* **Task directions**: Once the pictures are set aside, repeat all of the data below exactly.

* **Recorded information**:
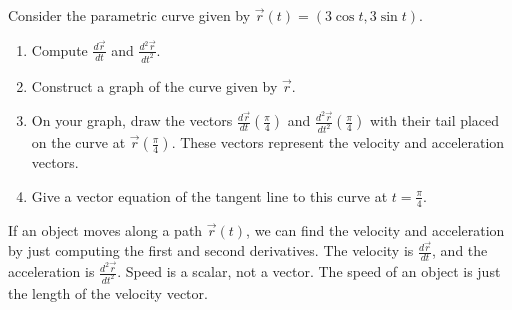 \begin{problem}  
Consider the parametric curve given by $\vec r(t)=( 3\cos t, 3\sin t )$. 
\begin{enumerate}
\item Compute $\frac{d\vec r}{dt}$ and $\frac{d^2\vec r}{dt^2}$. 
\item Construct a graph of the curve given by $\vec r$.  
\item On your graph, draw the vectors $\frac{d\vec r}{dt}\left(\frac{\pi}{4}\right)$ and $\frac{d^2\vec r}{dt^2}\left(\frac{\pi}{4}\right)$ with their tail placed on the curve at $\vec r\left(\frac{\pi}{4}\right)$. These vectors represent the velocity and acceleration vectors.
\item Give a vector equation of the tangent line to this curve at $t=\frac{\pi}{4}$. 
\end{enumerate}
\end{problem}

\begin{definition}\label{definition velocity acceleration}
If an object moves along a path $\vec r(t)$, we can find the velocity and acceleration by just computing the first and second derivatives. The velocity is $\frac{d\vec r}{dt}$, and the acceleration is $\frac{d^2\vec r}{dt^2}$. Speed is a scalar, not a vector. The speed of an object is just the length of the velocity vector.
\end{definition}

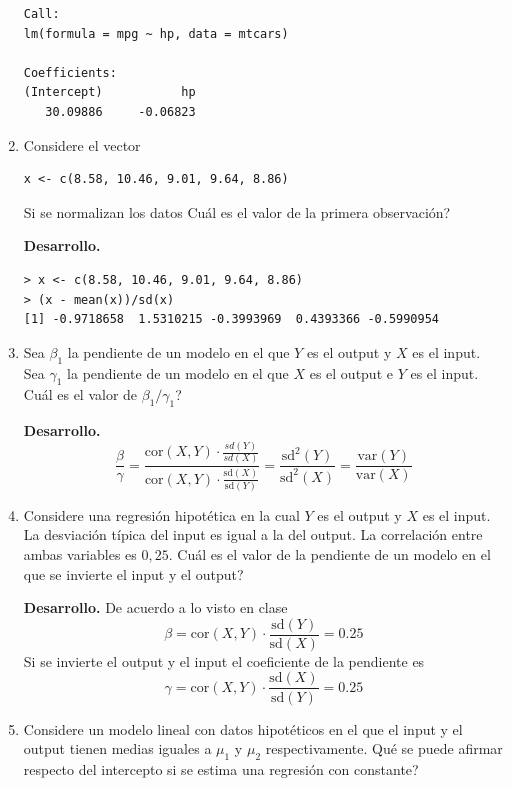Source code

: \documentclass[11pt,oneside,spanish]{article}
\theoremstyle{definition}
\theoremstyle{definition}\newtheorem{definicion}{Definicin}
\theoremstyle{definition}\newtheorem{ejemplo}{Ejemplo}
\theoremstyle{remark}\newtheorem{nota}{\textsc{Nota}}
\theoremstyle{definition}\newtheorem{proposicion}{Proposicin}
\theoremstyle{definition}\newtheorem{problema}{Problema}
\begin{document}
\begin{enumerate}[(1)]
\begin{lstlisting}[backgroundcolor=\color{Gray!20},frame=none,basicstyle=\ttfamily]
Call:
lm(formula = mpg ~ hp, data = mtcars)

Coefficients:
(Intercept)           hp  
   30.09886     -0.06823
\end{lstlisting}


\item Considere el vector 
\begin{lstlisting}[backgroundcolor=\color{Gray!20},frame=none,basicstyle=\ttfamily]
 x <- c(8.58, 10.46, 9.01, 9.64, 8.86)
\end{lstlisting}
Si se normalizan los datos {\textquestiondown}Cu\'al es el valor de la primera observaci\'on?	

\newpage

\textbf{Desarrollo.}
\begin{lstlisting}[backgroundcolor=\color{Gray!20},frame=none,basicstyle=\ttfamily]
> x <- c(8.58, 10.46, 9.01, 9.64, 8.86)
> (x - mean(x))/sd(x)
[1] -0.9718658  1.5310215 -0.3993969  0.4393366 -0.5990954
\end{lstlisting}


\item Sea $\beta_1$ la pendiente de un modelo en el que $Y$ es el output y $X$ es el input. Sea $\gamma_1$ la pendiente de un modelo en el que $X$ es el output e $Y$ es el input. {\textquestiondown}Cu\'al es el valor de $\beta_1 / \gamma_1$?		

\textbf{Desarrollo.}
$$\displaystyle \frac{\beta}{\gamma} = \displaystyle\frac{\text{cor}(X,Y)\cdot \displaystyle \frac{sd(Y)}{sd(X)}}{\text{cor}(X,Y)\cdot \displaystyle \frac{\text{sd}(X)}{\text{sd}(Y)}} = \displaystyle \frac{\text{sd}^2(Y)}{\text{sd}^2(X)} = \displaystyle \frac{\text{var}(Y)}{\text{var}(X)}$$


\item Considere una regresi\'on hipot\'etica en la cual $Y$ es el output y $X$ es el input. La desviaci\'on t\'ipica del input es igual a la del output. La correlaci\'on entre ambas variables es $0,25$. {\textquestiondown}Cu\'al es el valor de la pendiente de un modelo en el que se invierte el input y el output?

\textbf{Desarrollo.}
De acuerdo a lo visto en clase 
$$\beta = \text{cor}(X,Y) \cdot \frac{\text{sd}(Y)}{\text{sd}(X)} =  0.25$$
Si se invierte el output y el input el coeficiente de la pendiente es
$$\gamma = \text{cor}(X,Y) \cdot \frac{\text{sd}(X)}{\text{sd}(Y)} = 0.25$$

		
\item Considere un modelo  lineal con datos hipot\'eticos en el que el input y el output tienen medias iguales a $\mu_1$ y $\mu_2$ respectivamente. {\textquestiondown}Qu\'e se puede afirmar respecto del intercepto si se estima una regresi\'on con constante?		


\end{enumerate}
\end{document}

* **Task result**:
 \begin{problem}  
Consider the parametric curve given by $\vec r(t)=( 3\cos t, 3\sin t )$. 
\begin{enumerate}
\item Compute $\frac{d\vec r}{dt}$ and $\frac{d^2\vec r}{dt^2}$. 
\item Construct a graph of the curve given by $\vec r$.  
\item On your graph, draw the vectors $\frac{d\vec r}{dt}\left(\frac{\pi}{4}\right)$ and $\frac{d^2\vec r}{dt^2}\left(\frac{\pi}{4}\right)$ with their tail placed on the curve at $\vec r\left(\frac{\pi}{4}\right)$. These vectors represent the velocity and acceleration vectors.
\item Give a vector equation of the tangent line to this curve at $t=\frac{\pi}{4}$. 
\end{enumerate}
\end{problem}

\begin{definition}\label{definition velocity acceleration}
If an object moves along a path $\vec r(t)$, we can find the velocity and acceleration by just computing the first and second derivatives. The velocity is $\frac{d\vec r}{dt}$, and the acceleration is $\frac{d^2\vec r}{dt^2}$. Speed is a scalar, not a vector. The speed of an object is just the length of the velocity vector.
\end{definition}

Source code

: \documentclass[11pt,oneside,spanish]{article}
\theoremstyle{definition}
\theoremstyle{definition}\newtheorem{definicion}{Definicin}
\theoremstyle{definition}\newtheorem{ejemplo}{Ejemplo}
\theoremstyle{remark}\newtheorem{nota}{\textsc{Nota}}
\theoremstyle{definition}\newtheorem{proposicion}{Proposicin}
\theoremstyle{definition}\newtheorem{problema}{Problema}
\begin{document}
\begin{enumerate}[(1)]
\begin{lstlisting}[backgroundcolor=\color{Gray!20},frame=none,basicstyle=\ttfamily]
Call:
lm(formula = mpg ~ hp, data = mtcars)

Coefficients:
(Intercept)           hp  
   30.09886     -0.06823
\end{lstlisting}


\item Considere el vector 
\begin{lstlisting}[backgroundcolor=\color{Gray!20},frame=none,basicstyle=\ttfamily]
 x <- c(8.58, 10.46, 9.01, 9.64, 8.86)
\end{lstlisting}
Si se normalizan los datos {\textquestiondown}Cu\'al es el valor de la primera observaci\'on?	

\newpage

\textbf{Desarrollo.}
\begin{lstlisting}[backgroundcolor=\color{Gray!20},frame=none,basicstyle=\ttfamily]
> x <- c(8.58, 10.46, 9.01, 9.64, 8.86)
> (x - mean(x))/sd(x)
[1] -0.9718658  1.5310215 -0.3993969  0.4393366 -0.5990954
\end{lstlisting}


\item Sea $\beta_1$ la pendiente de un modelo en el que $Y$ es el output y $X$ es el input. Sea $\gamma_1$ la pendiente de un modelo en el que $X$ es el output e $Y$ es el input. {\textquestiondown}Cu\'al es el valor de $\beta_1 / \gamma_1$?		

\textbf{Desarrollo.}
$$\displaystyle \frac{\beta}{\gamma} = \displaystyle\frac{\text{cor}(X,Y)\cdot \displaystyle \frac{sd(Y)}{sd(X)}}{\text{cor}(X,Y)\cdot \displaystyle \frac{\text{sd}(X)}{\text{sd}(Y)}} = \displaystyle \frac{\text{sd}^2(Y)}{\text{sd}^2(X)} = \displaystyle \frac{\text{var}(Y)}{\text{var}(X)}$$


\item Considere una regresi\'on hipot\'etica en la cual $Y$ es el output y $X$ es el input. La desviaci\'on t\'ipica del input es igual a la del output. La correlaci\'on entre ambas variables es $0,25$. {\textquestiondown}Cu\'al es el valor de la pendiente de un modelo en el que se invierte el input y el output?

\textbf{Desarrollo.}
De acuerdo a lo visto en clase 
$$\beta = \text{cor}(X,Y) \cdot \frac{\text{sd}(Y)}{\text{sd}(X)} =  0.25$$
Si se invierte el output y el input el coeficiente de la pendiente es
$$\gamma = \text{cor}(X,Y) \cdot \frac{\text{sd}(X)}{\text{sd}(Y)} = 0.25$$

		
\item Considere un modelo  lineal con datos hipot\'eticos en el que el input y el output tienen medias iguales a $\mu_1$ y $\mu_2$ respectivamente. {\textquestiondown}Qu\'e se puede afirmar respecto del intercepto si se estima una regresi\'on con constante?		


\end{enumerate}
\end{document}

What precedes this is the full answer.